In this example we’ll be using the WGS example report used in the MultiQC documentation. You can find view the report in your browser here, and find the associated multiqc_data.json
file here. Feel free to download this file and use it to follow along with this vignette.
In the rest of the vignette we will use the multiqc_data_path
variable to indicate the path to this multiqc_data.json
file. Feel free to set this variable to the path to this file on your system.
First, load the package:
library(TidyMultiqc)
The main entry point to the TidyMultiqc
package is the function load_multiqc
. A basic invocation of this function looks like this:
df = load_multiqc(multiqc_data_path)
df
We’ve now generated a tibble
(a kind of data frame), whose rows are samples in the QC report, and whose columns are QC data and metadata about these samples.
By default this function only returns the “general” statistics, which are the ones in the “General Statistics” table at the top of the MultiQC report. In TidyMultiqc, these statistics are all prefixed by general.
We can also extract the “raw” statistics, which includes some fields normally hidden from the report. These statistics will have the prefix raw.<toolname>.
where <toolname>
is the QC tool used to calculate it.
load_multiqc(multiqc_data_path, sections = 'raw')
Often you won’t care about fields like raw.qualimap_bamqc_genome_results.bam_file
, the path to the original BAM file, but ‘raw’ at least provides this option.
You can also combine both general
and raw
sections by passing in a longer vector:
df_both = load_multiqc(multiqc_data_path, sections = c('raw', 'general'))
ncol(df_both)
#> [1] 388
That’s a lot of columns!
This section will briefly talk about some downstream use-cases for this package.
One use for this data frame is creating QC plots. For example, to visualise the duplication rate per sample:
library(ggplot2)
ggplot(df, aes(x=metadata.sample_id, y=general.percent_duplication)) + geom_col()
Of course, this is basically just replicating a plot already in the MultiQC report, but now we can customise it how we like!
With all this data, we might also want to test a specific hypothesis!

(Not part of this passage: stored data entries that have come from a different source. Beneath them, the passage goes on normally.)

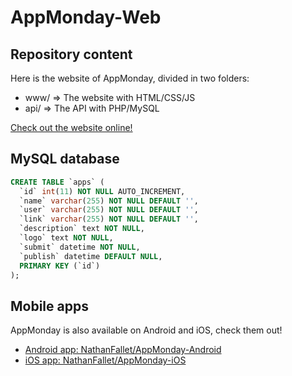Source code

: # AppMonday-Web

## Repository content

Here is the website of AppMonday, divided in two folders:
- www/ => The website with HTML/CSS/JS
- api/ => The API with PHP/MySQL

[Check out the website online!](https://www.appmonday.xyz/)

## MySQL database

```sql
CREATE TABLE `apps` (
  `id` int(11) NOT NULL AUTO_INCREMENT,
  `name` varchar(255) NOT NULL DEFAULT '',
  `user` varchar(255) NOT NULL DEFAULT '',
  `link` varchar(255) NOT NULL DEFAULT '',
  `description` text NOT NULL,
  `logo` text NOT NULL,
  `submit` datetime NOT NULL,
  `publish` datetime DEFAULT NULL,
  PRIMARY KEY (`id`)
);
```

## Mobile apps

AppMonday is also available on Android and iOS, check them out!
- [Android app: NathanFallet/AppMonday-Android](https://github.com/NathanFallet/AppMonday-Android)
- [iOS app: NathanFallet/AppMonday-iOS](https://github.com/NathanFallet/AppMonday-iOS)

For example, we might want to test the hypothesis that the mean GC content is the same as the mean GC content in the human genome (41%). If we assume that GC content is normally distributed, we can do the following:
t.test(df$general.percent_gc, mu=41)
#>
#> One Sample t-test
#>
#> data: df$general.percent_gc
#> t = -1, df = 5, p-value = 0.3632
#> alternative hypothesis: true mean is not equal to 41
#> 95 percent confidence interval:
#> 40.40490 41.26176
#> sample estimates:
#> mean of x
#> 40.83333
It seems that we cannot reject this hypothesis, so these may well be human samples!
It is occasionally useful to extract QC data from the MultiQC plots. For example, let’s say we want to calculate the median quality score of every base in each sample. Unfortunately, MultiQC provides no numerical summary statistic for the mean read quality, it only has mapping quality and pass/fails for the per-base sequence quality:
library(dplyr)
#>
#> Attaching package: 'dplyr'
#> The following objects are masked from 'package:stats':
#>
#> filter, lag
#> The following objects are masked from 'package:base':
#>
#> intersect, setdiff, setequal, union
df_both %>% select(contains('quality'))
However, our MultiQC report does have plots that contain this information. In particular, let’s look at the “Per Sequence Quality Scores” plot.

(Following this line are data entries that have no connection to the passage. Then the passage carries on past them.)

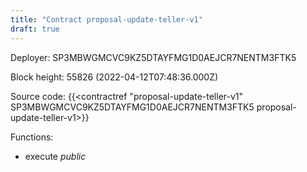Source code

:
 ```yaml
---
title: "Contract proposal-update-teller-v1"
draft: true
---
```

Deployer: SP3MBWGMCVC9KZ5DTAYFMG1D0AEJCR7NENTM3FTK5


 



Block height: 55826 (2022-04-12T07:48:36.000Z)

Source code: {{<contractref "proposal-update-teller-v1" SP3MBWGMCVC9KZ5DTAYFMG1D0AEJCR7NENTM3FTK5 proposal-update-teller-v1>}}

Functions:

* execute _public_
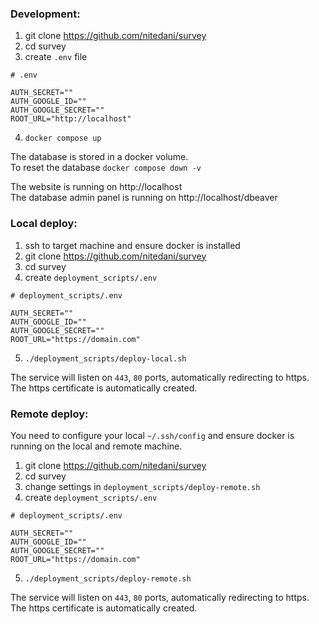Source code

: 

### Development:
1. git clone https://github.com/nitedani/survey
2. cd survey
3. create `.env` file
```
# .env

AUTH_SECRET=""
AUTH_GOOGLE_ID=""
AUTH_GOOGLE_SECRET=""
ROOT_URL="http://localhost"
```
4. `docker compose up`

The database is stored in a docker volume.<br>
To reset the database `docker compose down -v`


The website is running on http://localhost<br>
The database admin panel is running on http://localhost/dbeaver<br>

### Local deploy:
1. ssh to target machine and ensure docker is installed
2. git clone https://github.com/nitedani/survey
3. cd survey
4. create `deployment_scripts/.env`
```
# deployment_scripts/.env

AUTH_SECRET=""
AUTH_GOOGLE_ID=""
AUTH_GOOGLE_SECRET=""
ROOT_URL="https://domain.com"
```

5. `./deployment_scripts/deploy-local.sh`

The service will listen on `443`, `80` ports, automatically redirecting to https.<br>
The https certificate is automatically created.<br>


###  Remote deploy:  
You need to configure your local `~/.ssh/config` and ensure docker is running on the local and remote machine.

1. git clone https://github.com/nitedani/survey
2. cd survey
3. change settings in `deployment_scripts/deploy-remote.sh`
4. create `deployment_scripts/.env`
```
# deployment_scripts/.env

AUTH_SECRET=""
AUTH_GOOGLE_ID=""
AUTH_GOOGLE_SECRET=""
ROOT_URL="https://domain.com"
```

5. `./deployment_scripts/deploy-remote.sh`

The service will listen on `443`, `80` ports, automatically redirecting to https.<br>
The https certificate is automatically created.<br>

To extract this, we need to provide some new arguments to load_multiqc
:
load_multiqc(
multiqc_data_path,
sections = 'plots',
plot_opts = list(
`fastqc_per_sequence_quality_scores_plot` = list(
extractor = extract_histogram,
summary = list(median=median),
prefix = "quality"
)
)
)
This looks pretty good! To walk through what we did here, we firstly specified the plots
section. We also provided the plot_opts
argument as a named list. The names of this list correspond to the plot names inside the MultiQC file (you can find them by looking in the report_plot_data
section of the multiqc_data.json
file). The values of this list are each a list of options for that plot. In this case, we used the following options:
prefix = 'quality'
means that we want to rename the plot to quality
, rather than use its uglier default name of qualimap_coverage_histogram
.extractor = extract_histogram
means that this is a histogram plot (ie the y-axis are counts, and the x-axis are observations). Have a look at the reference manual for more types of extractor function.summary = list('median' = median)
is a list of summary statistics to apply to the data we have extracted. In this case, we want to take the median, so we pass in the median
function. The name corresponding to this function is the name that will end up in the final data frame.